*** Data under study
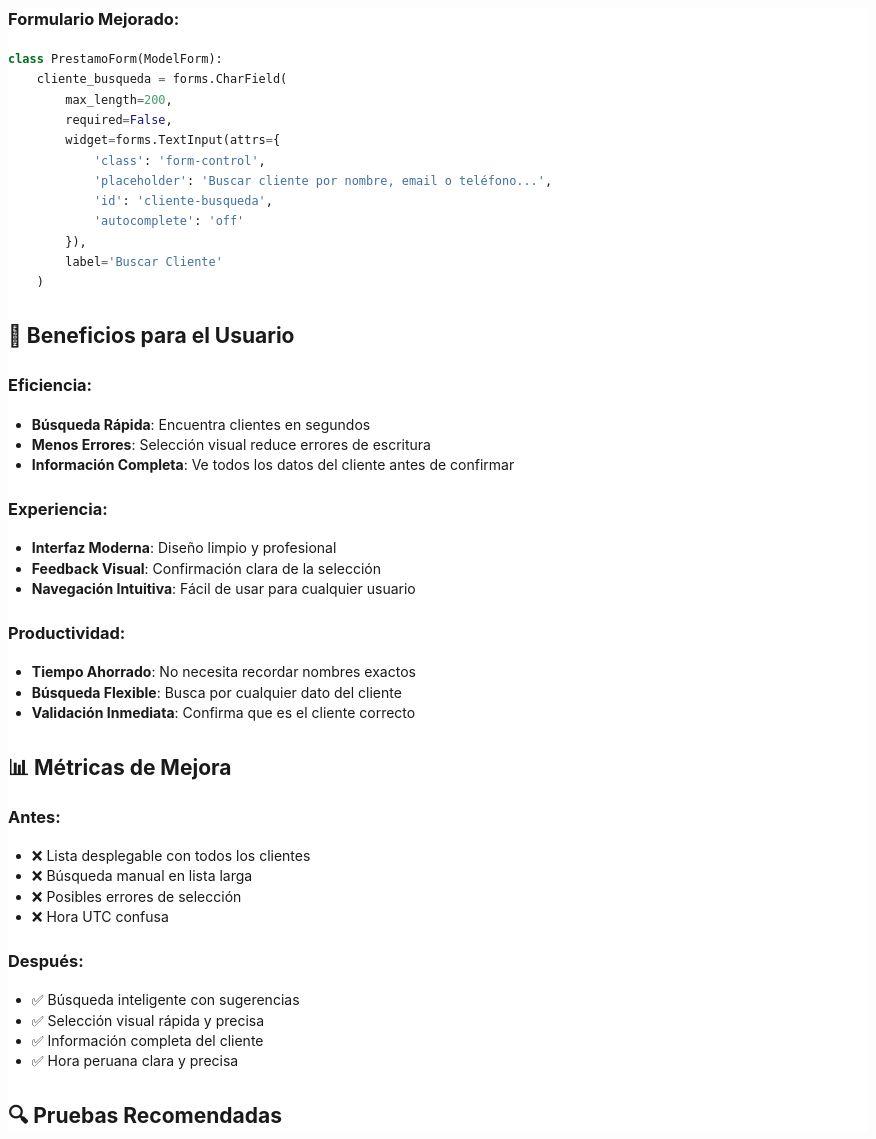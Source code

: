 ### **Formulario Mejorado:**
```python
class PrestamoForm(ModelForm):
    cliente_busqueda = forms.CharField(
        max_length=200,
        required=False,
        widget=forms.TextInput(attrs={
            'class': 'form-control',
            'placeholder': 'Buscar cliente por nombre, email o teléfono...',
            'id': 'cliente-busqueda',
            'autocomplete': 'off'
        }),
        label='Buscar Cliente'
    )
```

## 🎯 Beneficios para el Usuario

### **Eficiencia:**
- **Búsqueda Rápida**: Encuentra clientes en segundos
- **Menos Errores**: Selección visual reduce errores de escritura
- **Información Completa**: Ve todos los datos del cliente antes de confirmar

### **Experiencia:**
- **Interfaz Moderna**: Diseño limpio y profesional
- **Feedback Visual**: Confirmación clara de la selección
- **Navegación Intuitiva**: Fácil de usar para cualquier usuario

### **Productividad:**
- **Tiempo Ahorrado**: No necesita recordar nombres exactos
- **Búsqueda Flexible**: Busca por cualquier dato del cliente
- **Validación Inmediata**: Confirma que es el cliente correcto

## 📊 Métricas de Mejora

### **Antes:**
- ❌ Lista desplegable con todos los clientes
- ❌ Búsqueda manual en lista larga
- ❌ Posibles errores de selección
- ❌ Hora UTC confusa

### **Después:**
- ✅ Búsqueda inteligente con sugerencias
- ✅ Selección visual rápida y precisa
- ✅ Información completa del cliente
- ✅ Hora peruana clara y precisa

## 🔍 Pruebas Recomendadas
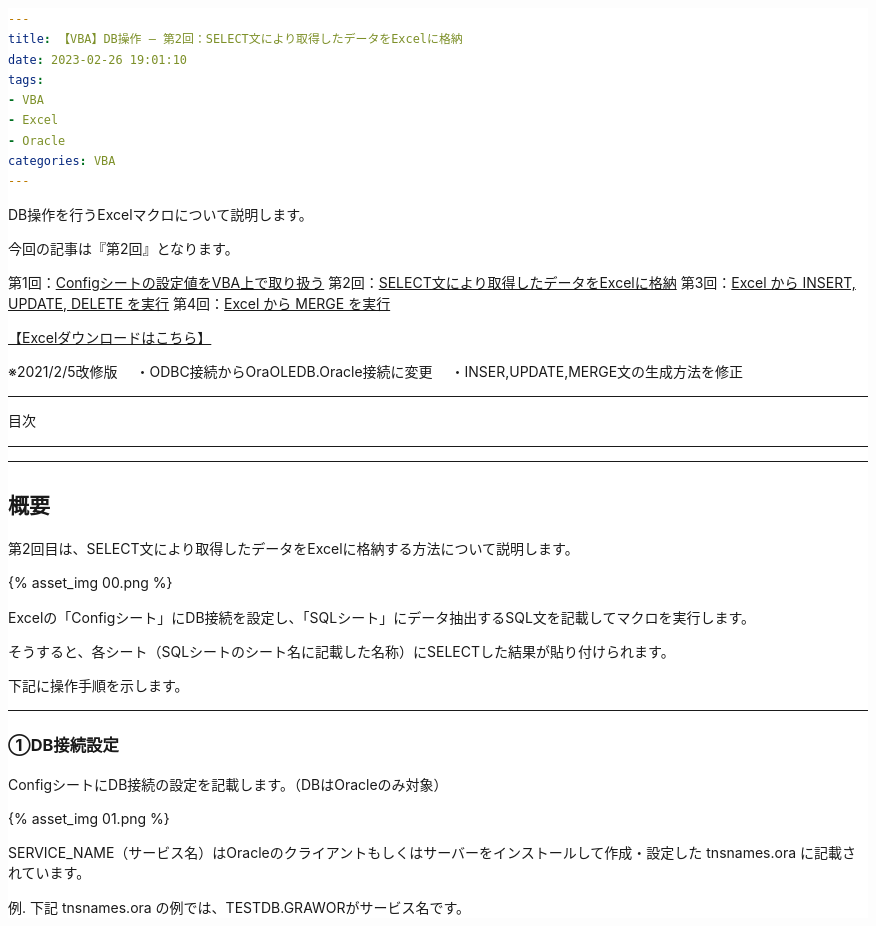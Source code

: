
 ```yaml
---
title: 【VBA】DB操作 – 第2回：SELECT文により取得したデータをExcelに格納
date: 2023-02-26 19:01:10
tags:
- VBA
- Excel
- Oracle
categories: VBA
---
```


DB操作を行うExcelマクロについて説明します。

今回の記事は『第2回』となります。

第1回：[Configシートの設定値をVBA上で取り扱う](/2023/02/26/21-excel1-config-sheet-excel-vba/)
第2回：[SELECT文により取得したデータをExcelに格納](/2023/02/26/22-excel2-sql-select-excel-vba/)
第3回：[Excel から INSERT, UPDATE, DELETE を実行](/2023/02/26/23-excel3-sql-insert-update-delete-excel-vba/)
第4回：[Excel から MERGE を実行](/2023/02/26/24-excel4-sql-merge-excel-vba/)

[【Excelダウンロードはこちら】](https://github.com/atman-33/template-excel-vba/tree/main/Template_OracleDB%E6%93%8D%E4%BD%9C)

※2021/2/5改修版
　・ODBC接続からOraOLEDB.Oracle接続に変更
　・INSER,UPDATE,MERGE文の生成方法を修正

___
目次


___

___
## 概要
第2回目は、SELECT文により取得したデータをExcelに格納する方法について説明します。

{% asset_img 00.png %}

Excelの「Configシート」にDB接続を設定し、「SQLシート」にデータ抽出するSQL文を記載してマクロを実行します。

そうすると、各シート（SQLシートのシート名に記載した名称）にSELECTした結果が貼り付けられます。

下記に操作手順を示します。

___
### ①DB接続設定
ConfigシートにDB接続の設定を記載します。（DBはOracleのみ対象）

{% asset_img 01.png %}

SERVICE_NAME（サービス名）はOracleのクライアントもしくはサーバーをインストールして作成・設定した tnsnames.ora に記載されています。

例. 下記 tnsnames.ora の例では、TESTDB.GRAWORがサービス名です。
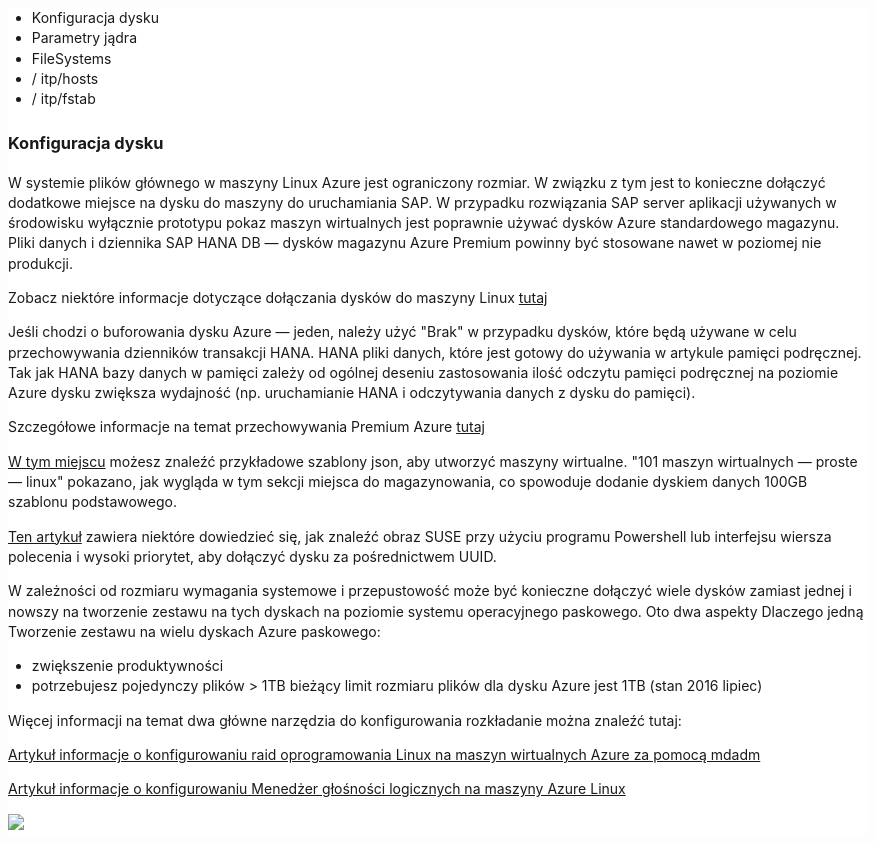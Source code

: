 * Konfiguracja dysku
* Parametry jądra
* FileSystems
* / itp/hosts
* / itp/fstab


### <a name="disk-setup"></a>Konfiguracja dysku

W systemie plików głównego w maszyny Linux Azure jest ograniczony rozmiar. W związku z tym jest to konieczne dołączyć dodatkowe miejsce na dysku do maszyny do uruchamiania SAP. W przypadku rozwiązania SAP server aplikacji używanych w środowisku wyłącznie prototypu pokaz maszyn wirtualnych jest poprawnie używać dysków Azure standardowego magazynu. Pliki danych i dziennika SAP HANA DB — dysków magazynu Azure Premium powinny być stosowane nawet w poziomej nie produkcji.

Zobacz niektóre informacje dotyczące dołączania dysków do maszyny Linux [tutaj](virtual-machines-linux-add-disk.md)

Jeśli chodzi o buforowania dysku Azure — jeden, należy użyć "Brak" w przypadku dysków, które będą używane w celu przechowywania dzienników transakcji HANA. HANA pliki danych, które jest gotowy do używania w artykule pamięci podręcznej. Tak jak HANA bazy danych w pamięci zależy od ogólnej deseniu zastosowania ilość odczytu pamięci podręcznej na poziomie Azure dysku zwiększa wydajność (np. uruchamianie HANA i odczytywania danych z dysku do pamięci).

Szczegółowe informacje na temat przechowywania Premium Azure [tutaj](../storage/storage-premium-storage.md)

[W tym miejscu](https://github.com/Azure/azure-quickstart-templates) możesz znaleźć przykładowe szablony json, aby utworzyć maszyny wirtualne.
"101 maszyn wirtualnych — proste — linux" pokazano, jak wygląda w tym sekcji miejsca do magazynowania, co spowoduje dodanie dyskiem danych 100GB szablonu podstawowego.

[Ten artykuł](virtual-machines-linux-sap-on-suse-quickstart.md) zawiera niektóre dowiedzieć się, jak znaleźć obraz SUSE przy użyciu programu Powershell lub interfejsu wiersza polecenia i wysoki priorytet, aby dołączyć dysku za pośrednictwem UUID.


W zależności od rozmiaru wymagania systemowe i przepustowość może być konieczne dołączyć wiele dysków zamiast jednej i nowszy na tworzenie zestawu na tych dyskach na poziomie systemu operacyjnego paskowego. Oto dwa aspekty Dlaczego jedną Tworzenie zestawu na wielu dyskach Azure paskowego:

* zwiększenie produktywności
* potrzebujesz pojedynczy plików > 1TB bieżący limit rozmiaru plików dla dysku Azure jest 1TB (stan 2016 lipiec)


Więcej informacji na temat dwa główne narzędzia do konfigurowania rozkładanie można znaleźć tutaj:

[Artykuł informacje o konfigurowaniu raid oprogramowania Linux na maszyn wirtualnych Azure za pomocą mdadm](virtual-machines-linux-configure-raid.md)

[Artykuł informacje o konfigurowaniu Menedżer głośności logicznych na maszyny Azure Linux](virtual-machines-linux-configure-lvm.md)



![](./media/virtual-machines-linux-sap-hana-get-started/image003.jpg)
******
__What this task involves__. Print once more, exactly, the lines that start at the top of the records above and end at the line with "第2回：[SELECT文によ", skipping all pictures.

__Result below__.
Source code

: ### **Formulario Mejorado:**
```python
class PrestamoForm(ModelForm):
    cliente_busqueda = forms.CharField(
        max_length=200,
        required=False,
        widget=forms.TextInput(attrs={
            'class': 'form-control',
            'placeholder': 'Buscar cliente por nombre, email o teléfono...',
            'id': 'cliente-busqueda',
            'autocomplete': 'off'
        }),
        label='Buscar Cliente'
    )
```

## 🎯 Beneficios para el Usuario

### **Eficiencia:**
- **Búsqueda Rápida**: Encuentra clientes en segundos
- **Menos Errores**: Selección visual reduce errores de escritura
- **Información Completa**: Ve todos los datos del cliente antes de confirmar

### **Experiencia:**
- **Interfaz Moderna**: Diseño limpio y profesional
- **Feedback Visual**: Confirmación clara de la selección
- **Navegación Intuitiva**: Fácil de usar para cualquier usuario

### **Productividad:**
- **Tiempo Ahorrado**: No necesita recordar nombres exactos
- **Búsqueda Flexible**: Busca por cualquier dato del cliente
- **Validación Inmediata**: Confirma que es el cliente correcto

## 📊 Métricas de Mejora

### **Antes:**
- ❌ Lista desplegable con todos los clientes
- ❌ Búsqueda manual en lista larga
- ❌ Posibles errores de selección
- ❌ Hora UTC confusa

### **Después:**
- ✅ Búsqueda inteligente con sugerencias
- ✅ Selección visual rápida y precisa
- ✅ Información completa del cliente
- ✅ Hora peruana clara y precisa

## 🔍 Pruebas Recomendadas
Source code

:
 ```yaml
---
title: 【VBA】DB操作 – 第2回：SELECT文により取得したデータをExcelに格納
date: 2023-02-26 19:01:10
tags:
- VBA
- Excel
- Oracle
categories: VBA
---
```


DB操作を行うExcelマクロについて説明します。

今回の記事は『第2回』となります。

第1回：[Configシートの設定値をVBA上で取り扱う](/2023/02/26/21-excel1-config-sheet-excel-vba/)
第2回：[SELECT文により取得したデータをExcelに格納](/2023/02/26/22-excel2-sql-select-excel-vba/)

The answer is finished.